Read the data below line by line and copy each one with "target" in it.

[Start of section]

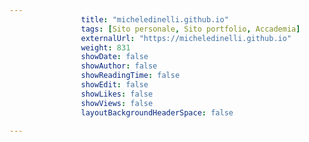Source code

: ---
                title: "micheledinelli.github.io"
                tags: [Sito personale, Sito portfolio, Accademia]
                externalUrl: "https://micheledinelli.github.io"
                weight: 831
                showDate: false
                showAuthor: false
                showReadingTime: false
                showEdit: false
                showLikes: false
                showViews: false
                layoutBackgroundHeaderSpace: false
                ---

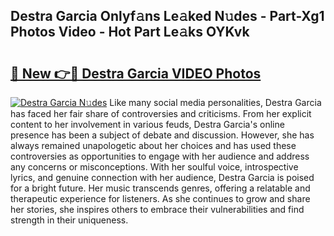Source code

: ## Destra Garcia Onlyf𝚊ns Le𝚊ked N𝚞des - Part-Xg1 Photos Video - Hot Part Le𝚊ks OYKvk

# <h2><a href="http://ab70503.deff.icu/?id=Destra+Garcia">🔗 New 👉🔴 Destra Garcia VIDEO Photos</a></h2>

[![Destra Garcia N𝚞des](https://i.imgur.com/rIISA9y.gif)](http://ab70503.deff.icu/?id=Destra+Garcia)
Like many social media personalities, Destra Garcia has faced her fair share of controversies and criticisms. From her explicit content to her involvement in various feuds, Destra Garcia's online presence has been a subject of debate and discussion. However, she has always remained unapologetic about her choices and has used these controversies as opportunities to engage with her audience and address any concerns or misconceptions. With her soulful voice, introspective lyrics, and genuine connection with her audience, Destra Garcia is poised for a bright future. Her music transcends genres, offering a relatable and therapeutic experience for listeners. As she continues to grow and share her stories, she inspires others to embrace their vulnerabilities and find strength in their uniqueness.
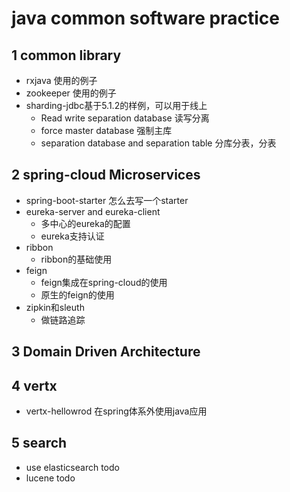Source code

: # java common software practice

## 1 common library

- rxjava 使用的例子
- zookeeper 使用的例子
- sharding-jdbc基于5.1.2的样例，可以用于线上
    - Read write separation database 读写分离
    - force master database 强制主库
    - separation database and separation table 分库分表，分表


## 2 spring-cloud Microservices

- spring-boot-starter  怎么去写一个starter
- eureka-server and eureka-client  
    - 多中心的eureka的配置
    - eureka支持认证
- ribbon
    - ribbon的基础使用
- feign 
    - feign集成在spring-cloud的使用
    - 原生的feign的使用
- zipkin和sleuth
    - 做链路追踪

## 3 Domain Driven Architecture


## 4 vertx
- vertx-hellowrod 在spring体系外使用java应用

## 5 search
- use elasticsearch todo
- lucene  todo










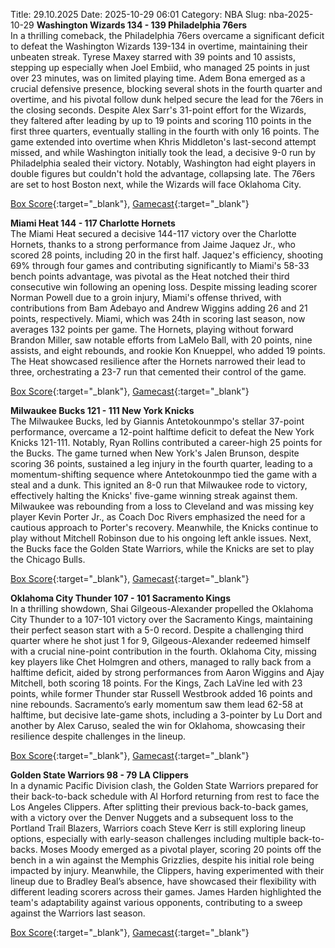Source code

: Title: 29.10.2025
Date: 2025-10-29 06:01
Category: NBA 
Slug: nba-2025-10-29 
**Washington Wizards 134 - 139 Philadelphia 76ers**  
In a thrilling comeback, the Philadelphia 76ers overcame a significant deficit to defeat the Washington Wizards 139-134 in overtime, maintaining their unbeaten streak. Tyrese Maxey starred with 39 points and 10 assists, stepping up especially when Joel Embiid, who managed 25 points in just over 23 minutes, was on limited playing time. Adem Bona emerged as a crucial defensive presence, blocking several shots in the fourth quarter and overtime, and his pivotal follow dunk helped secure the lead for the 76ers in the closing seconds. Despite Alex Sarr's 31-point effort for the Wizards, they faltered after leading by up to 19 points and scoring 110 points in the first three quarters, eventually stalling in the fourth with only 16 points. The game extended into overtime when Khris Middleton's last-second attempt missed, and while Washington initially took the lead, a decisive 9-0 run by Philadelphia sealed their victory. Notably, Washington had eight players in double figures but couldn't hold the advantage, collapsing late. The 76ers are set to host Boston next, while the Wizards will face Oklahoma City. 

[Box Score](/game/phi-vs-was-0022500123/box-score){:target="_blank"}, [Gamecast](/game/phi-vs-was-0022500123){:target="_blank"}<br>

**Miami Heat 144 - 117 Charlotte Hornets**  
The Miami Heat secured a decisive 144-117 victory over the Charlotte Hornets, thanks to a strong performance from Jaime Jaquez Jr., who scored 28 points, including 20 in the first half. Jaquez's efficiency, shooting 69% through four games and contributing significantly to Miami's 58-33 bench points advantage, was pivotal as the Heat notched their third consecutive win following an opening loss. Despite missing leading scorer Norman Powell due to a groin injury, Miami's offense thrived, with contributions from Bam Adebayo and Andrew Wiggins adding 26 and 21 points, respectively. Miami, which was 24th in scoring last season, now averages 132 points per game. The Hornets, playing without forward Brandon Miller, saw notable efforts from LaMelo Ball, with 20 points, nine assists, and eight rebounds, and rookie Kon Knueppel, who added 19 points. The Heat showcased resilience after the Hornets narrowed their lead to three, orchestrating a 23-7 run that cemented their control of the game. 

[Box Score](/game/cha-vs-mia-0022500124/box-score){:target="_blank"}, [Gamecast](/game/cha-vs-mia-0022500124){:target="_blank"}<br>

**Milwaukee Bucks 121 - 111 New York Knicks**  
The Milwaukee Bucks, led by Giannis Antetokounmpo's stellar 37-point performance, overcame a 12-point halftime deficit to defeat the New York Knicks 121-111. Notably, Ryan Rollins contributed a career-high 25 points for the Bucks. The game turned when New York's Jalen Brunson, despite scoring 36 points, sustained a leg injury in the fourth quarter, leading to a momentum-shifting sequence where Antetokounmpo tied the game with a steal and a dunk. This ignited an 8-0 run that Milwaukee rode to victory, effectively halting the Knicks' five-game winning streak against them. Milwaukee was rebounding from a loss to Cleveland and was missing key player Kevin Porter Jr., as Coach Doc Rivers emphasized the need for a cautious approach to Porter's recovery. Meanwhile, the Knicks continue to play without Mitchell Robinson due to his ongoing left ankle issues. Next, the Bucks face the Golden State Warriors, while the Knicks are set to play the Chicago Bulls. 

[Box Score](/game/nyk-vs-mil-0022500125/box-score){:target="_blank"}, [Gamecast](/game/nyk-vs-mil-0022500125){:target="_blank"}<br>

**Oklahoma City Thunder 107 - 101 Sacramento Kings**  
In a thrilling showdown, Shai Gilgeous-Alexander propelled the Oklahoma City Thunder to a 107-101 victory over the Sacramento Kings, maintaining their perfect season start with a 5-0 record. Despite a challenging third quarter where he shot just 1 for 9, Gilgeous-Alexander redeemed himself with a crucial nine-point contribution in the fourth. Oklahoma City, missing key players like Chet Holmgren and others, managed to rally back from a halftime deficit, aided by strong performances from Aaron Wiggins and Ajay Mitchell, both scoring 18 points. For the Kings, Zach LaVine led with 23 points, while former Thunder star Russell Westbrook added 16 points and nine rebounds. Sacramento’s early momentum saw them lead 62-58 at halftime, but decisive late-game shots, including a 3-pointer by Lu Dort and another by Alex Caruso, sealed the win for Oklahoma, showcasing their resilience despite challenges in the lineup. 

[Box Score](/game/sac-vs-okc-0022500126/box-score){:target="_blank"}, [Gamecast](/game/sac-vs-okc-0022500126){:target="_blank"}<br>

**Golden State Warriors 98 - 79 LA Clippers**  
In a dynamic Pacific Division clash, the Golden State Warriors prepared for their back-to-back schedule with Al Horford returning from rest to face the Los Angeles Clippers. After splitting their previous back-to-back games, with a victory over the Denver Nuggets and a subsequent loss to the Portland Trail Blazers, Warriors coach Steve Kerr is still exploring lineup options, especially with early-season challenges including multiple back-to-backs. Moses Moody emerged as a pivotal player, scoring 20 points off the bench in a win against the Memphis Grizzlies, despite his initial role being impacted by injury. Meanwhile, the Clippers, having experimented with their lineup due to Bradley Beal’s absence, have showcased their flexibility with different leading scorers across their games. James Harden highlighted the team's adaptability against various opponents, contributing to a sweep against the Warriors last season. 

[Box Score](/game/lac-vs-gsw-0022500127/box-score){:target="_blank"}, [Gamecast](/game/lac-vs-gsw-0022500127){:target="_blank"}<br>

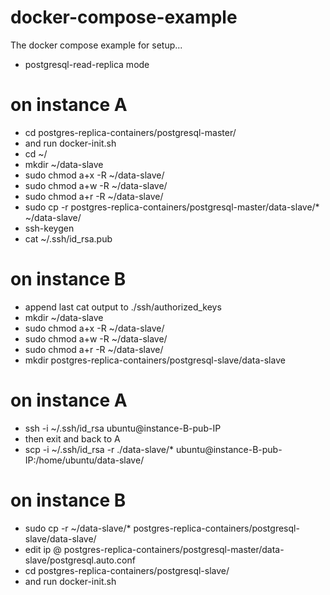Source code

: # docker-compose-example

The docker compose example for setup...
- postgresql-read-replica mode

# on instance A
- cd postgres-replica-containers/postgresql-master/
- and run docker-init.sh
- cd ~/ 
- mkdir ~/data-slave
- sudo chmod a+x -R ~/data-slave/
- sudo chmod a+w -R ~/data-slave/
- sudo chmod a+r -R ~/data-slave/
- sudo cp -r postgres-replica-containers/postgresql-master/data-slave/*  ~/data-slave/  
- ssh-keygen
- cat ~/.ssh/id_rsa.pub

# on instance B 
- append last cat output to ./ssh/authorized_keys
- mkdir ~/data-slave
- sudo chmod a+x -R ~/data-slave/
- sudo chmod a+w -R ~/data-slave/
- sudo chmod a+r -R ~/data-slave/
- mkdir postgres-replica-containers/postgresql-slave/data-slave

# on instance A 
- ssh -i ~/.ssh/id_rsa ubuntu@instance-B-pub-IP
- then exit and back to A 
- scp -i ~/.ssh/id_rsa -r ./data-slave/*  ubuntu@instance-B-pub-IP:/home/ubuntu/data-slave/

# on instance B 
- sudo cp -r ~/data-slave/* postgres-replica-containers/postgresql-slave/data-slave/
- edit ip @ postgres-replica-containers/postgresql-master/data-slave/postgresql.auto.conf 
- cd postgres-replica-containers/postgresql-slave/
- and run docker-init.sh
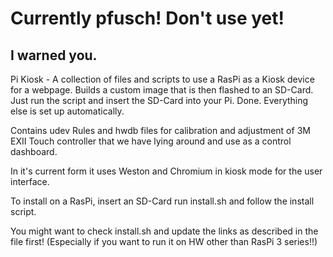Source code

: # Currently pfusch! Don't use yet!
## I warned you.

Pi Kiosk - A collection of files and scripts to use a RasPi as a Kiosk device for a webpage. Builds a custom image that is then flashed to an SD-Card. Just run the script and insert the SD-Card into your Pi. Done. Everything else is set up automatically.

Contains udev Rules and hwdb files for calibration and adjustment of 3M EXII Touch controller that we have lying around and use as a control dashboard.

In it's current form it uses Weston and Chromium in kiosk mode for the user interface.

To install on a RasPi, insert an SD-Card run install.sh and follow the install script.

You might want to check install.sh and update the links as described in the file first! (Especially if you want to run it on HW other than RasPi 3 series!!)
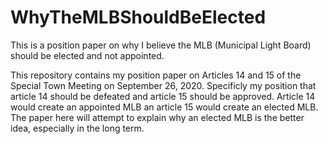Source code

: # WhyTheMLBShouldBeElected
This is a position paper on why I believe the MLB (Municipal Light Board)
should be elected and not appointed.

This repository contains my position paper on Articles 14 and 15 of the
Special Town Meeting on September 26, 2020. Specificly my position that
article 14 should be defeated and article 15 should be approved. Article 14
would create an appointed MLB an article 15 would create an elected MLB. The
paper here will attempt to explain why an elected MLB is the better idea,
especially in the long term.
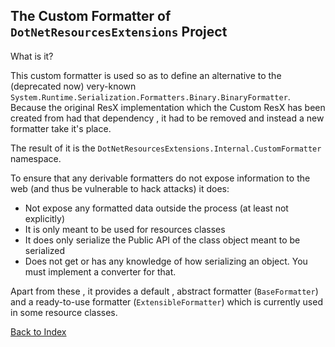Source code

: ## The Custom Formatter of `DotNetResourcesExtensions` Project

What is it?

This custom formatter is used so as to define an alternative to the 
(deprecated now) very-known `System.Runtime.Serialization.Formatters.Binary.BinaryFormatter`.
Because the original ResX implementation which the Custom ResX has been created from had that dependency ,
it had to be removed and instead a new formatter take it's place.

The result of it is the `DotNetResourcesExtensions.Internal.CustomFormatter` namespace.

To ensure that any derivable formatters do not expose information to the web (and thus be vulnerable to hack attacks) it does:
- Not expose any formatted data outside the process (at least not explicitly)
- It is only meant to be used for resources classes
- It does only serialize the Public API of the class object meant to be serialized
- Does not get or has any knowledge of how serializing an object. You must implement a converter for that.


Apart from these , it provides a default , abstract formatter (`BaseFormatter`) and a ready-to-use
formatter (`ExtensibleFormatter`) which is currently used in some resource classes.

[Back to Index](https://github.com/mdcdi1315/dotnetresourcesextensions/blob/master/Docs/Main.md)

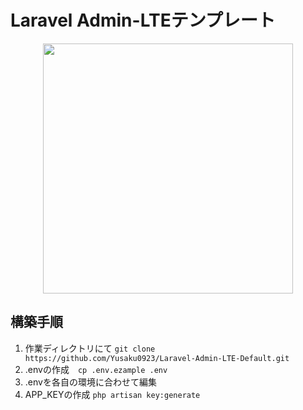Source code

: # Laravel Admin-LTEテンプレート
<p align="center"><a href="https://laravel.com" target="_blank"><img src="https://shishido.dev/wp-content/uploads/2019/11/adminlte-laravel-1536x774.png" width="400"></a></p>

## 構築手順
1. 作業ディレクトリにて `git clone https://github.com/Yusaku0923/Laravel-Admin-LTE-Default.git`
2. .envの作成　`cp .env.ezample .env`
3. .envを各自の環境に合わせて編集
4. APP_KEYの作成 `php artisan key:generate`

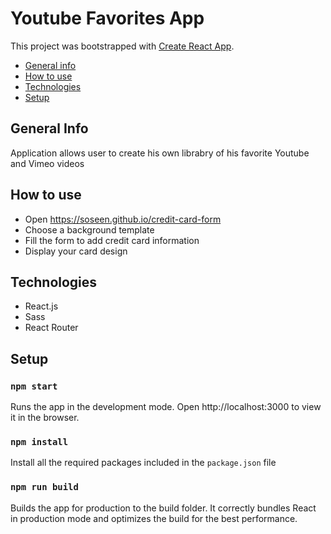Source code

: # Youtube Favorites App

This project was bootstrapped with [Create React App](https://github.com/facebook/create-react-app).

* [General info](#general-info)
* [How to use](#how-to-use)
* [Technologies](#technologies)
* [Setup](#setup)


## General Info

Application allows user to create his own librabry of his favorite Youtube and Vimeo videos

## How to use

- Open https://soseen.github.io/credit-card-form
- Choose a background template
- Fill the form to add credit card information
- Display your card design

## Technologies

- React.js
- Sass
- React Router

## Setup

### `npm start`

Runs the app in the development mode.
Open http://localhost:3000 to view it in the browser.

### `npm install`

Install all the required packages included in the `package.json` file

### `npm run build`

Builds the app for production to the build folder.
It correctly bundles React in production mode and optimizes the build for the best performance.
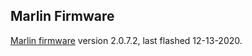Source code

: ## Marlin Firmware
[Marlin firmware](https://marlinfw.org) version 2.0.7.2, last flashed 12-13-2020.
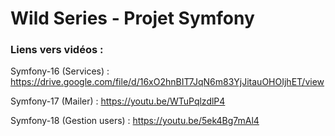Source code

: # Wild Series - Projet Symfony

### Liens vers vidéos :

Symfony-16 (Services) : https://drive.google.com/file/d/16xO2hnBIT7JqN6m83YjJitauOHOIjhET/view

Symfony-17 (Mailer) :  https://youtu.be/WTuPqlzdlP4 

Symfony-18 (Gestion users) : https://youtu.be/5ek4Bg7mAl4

[End of section]

> [Solution to the problem]
[Box Score](/game/phi-vs-was-0022500123/box-score){:target="_blank"}, [Gamecast](/game/phi-vs-was-0022500123){:target="_blank"}<br>
[Box Score](/game/cha-vs-mia-0022500124/box-score){:target="_blank"}, [Gamecast](/game/cha-vs-mia-0022500124){:target="_blank"}<br>
[Box Score](/game/nyk-vs-mil-0022500125/box-score){:target="_blank"}, [Gamecast](/game/nyk-vs-mil-0022500125){:target="_blank"}<br>
[Box Score](/game/sac-vs-okc-0022500126/box-score){:target="_blank"}, [Gamecast](/game/sac-vs-okc-0022500126){:target="_blank"}<br>
[Box Score](/game/lac-vs-gsw-0022500127/box-score){:target="_blank"}, [Gamecast](/game/lac-vs-gsw-0022500127){:target="_blank"}<br>
<p align="center"><a href="https://laravel.com" target="_blank"><img src="https://shishido.dev/wp-content/uploads/2019/11/adminlte-laravel-1536x774.png" width="400"></a></p>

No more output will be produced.